■ REQUIRED WORK:
In the entries below, how many lines hold the string "model"? Answer with the number only.

■ EXERCISE DATA:
^^^^^^^^^^^^^^^^
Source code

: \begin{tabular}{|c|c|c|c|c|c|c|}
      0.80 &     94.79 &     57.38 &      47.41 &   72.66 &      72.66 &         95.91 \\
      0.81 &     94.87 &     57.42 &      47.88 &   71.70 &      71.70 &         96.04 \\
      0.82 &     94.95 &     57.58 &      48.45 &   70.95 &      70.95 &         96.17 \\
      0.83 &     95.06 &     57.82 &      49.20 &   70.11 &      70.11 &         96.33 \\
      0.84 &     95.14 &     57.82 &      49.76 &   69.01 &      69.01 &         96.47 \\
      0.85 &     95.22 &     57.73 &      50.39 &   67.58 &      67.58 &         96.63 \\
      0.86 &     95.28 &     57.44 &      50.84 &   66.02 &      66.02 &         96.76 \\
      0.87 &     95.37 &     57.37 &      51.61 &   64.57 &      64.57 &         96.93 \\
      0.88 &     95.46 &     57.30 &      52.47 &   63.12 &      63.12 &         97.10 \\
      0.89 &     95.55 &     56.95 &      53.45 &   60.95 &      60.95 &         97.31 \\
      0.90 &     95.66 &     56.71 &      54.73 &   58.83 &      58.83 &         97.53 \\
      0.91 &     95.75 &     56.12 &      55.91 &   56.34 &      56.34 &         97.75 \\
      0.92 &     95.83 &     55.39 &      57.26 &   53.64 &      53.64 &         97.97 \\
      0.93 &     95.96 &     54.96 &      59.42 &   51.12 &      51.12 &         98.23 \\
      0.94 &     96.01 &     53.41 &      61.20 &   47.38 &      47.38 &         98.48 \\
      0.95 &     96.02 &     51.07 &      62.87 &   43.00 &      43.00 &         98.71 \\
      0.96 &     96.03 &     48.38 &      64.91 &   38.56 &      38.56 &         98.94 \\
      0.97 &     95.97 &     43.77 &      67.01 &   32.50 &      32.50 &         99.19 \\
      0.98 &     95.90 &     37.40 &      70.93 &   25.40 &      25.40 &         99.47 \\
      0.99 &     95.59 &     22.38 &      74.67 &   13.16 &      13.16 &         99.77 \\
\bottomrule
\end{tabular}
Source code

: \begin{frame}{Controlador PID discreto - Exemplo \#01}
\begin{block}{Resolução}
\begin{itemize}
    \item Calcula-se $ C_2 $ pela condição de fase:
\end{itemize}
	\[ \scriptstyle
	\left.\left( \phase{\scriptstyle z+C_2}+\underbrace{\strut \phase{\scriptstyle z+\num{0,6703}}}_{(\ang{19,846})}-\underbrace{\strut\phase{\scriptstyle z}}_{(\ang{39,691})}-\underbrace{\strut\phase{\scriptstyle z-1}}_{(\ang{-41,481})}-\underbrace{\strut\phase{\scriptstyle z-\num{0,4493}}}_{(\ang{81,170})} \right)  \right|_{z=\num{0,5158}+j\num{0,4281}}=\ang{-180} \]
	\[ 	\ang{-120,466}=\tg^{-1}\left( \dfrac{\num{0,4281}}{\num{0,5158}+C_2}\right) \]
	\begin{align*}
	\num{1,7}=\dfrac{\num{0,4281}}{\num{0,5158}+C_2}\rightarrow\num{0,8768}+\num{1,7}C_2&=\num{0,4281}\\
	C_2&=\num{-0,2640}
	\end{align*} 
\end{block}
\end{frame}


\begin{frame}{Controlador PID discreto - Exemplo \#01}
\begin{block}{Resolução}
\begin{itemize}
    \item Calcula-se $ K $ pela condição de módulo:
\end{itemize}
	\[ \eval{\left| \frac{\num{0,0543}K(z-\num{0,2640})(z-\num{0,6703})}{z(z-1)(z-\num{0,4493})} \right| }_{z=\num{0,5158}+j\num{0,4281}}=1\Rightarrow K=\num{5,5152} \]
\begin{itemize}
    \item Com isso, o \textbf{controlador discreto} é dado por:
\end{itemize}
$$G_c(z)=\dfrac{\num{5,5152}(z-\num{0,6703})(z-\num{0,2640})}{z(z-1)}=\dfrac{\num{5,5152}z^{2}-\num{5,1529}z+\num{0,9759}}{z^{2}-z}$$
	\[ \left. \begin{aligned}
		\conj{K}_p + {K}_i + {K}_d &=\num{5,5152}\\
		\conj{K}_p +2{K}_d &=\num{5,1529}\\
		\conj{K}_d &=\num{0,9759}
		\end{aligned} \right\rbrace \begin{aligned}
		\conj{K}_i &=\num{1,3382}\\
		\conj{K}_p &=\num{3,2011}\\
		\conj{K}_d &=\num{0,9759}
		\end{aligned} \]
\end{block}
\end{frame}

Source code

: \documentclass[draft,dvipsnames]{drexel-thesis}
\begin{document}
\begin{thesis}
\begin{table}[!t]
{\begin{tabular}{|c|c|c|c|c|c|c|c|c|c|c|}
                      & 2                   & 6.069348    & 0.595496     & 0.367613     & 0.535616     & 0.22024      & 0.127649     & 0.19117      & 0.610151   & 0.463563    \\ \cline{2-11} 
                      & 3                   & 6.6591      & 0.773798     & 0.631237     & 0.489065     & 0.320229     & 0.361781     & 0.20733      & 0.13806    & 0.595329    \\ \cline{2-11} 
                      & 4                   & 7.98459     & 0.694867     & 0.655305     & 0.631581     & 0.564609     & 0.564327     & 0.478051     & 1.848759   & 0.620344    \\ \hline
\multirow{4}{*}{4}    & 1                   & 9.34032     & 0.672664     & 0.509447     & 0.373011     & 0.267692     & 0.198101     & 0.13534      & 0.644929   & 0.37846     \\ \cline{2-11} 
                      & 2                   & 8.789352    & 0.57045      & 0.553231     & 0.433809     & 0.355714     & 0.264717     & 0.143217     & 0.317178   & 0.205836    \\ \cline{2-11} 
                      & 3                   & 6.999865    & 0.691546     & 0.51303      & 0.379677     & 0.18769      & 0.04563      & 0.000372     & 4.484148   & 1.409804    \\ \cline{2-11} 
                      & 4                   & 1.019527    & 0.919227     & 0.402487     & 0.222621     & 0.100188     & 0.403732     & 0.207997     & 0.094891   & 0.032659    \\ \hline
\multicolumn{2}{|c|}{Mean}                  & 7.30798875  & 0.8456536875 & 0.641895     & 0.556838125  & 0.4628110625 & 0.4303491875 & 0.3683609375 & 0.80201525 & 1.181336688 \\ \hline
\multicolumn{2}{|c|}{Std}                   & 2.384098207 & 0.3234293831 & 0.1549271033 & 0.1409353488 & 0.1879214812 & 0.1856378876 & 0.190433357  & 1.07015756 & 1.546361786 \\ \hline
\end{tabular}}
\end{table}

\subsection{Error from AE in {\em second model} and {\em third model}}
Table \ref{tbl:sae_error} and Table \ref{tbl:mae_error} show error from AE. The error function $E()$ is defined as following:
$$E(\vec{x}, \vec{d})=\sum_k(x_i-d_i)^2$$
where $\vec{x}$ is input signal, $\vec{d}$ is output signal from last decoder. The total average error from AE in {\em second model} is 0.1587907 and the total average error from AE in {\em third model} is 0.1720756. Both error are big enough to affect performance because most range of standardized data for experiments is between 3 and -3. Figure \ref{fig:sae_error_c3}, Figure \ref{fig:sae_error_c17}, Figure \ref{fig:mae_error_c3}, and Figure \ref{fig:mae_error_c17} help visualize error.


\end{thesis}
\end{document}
^^^^^^^^^^^^^^^^
■ ANSWER TO THE PROBLEM:
2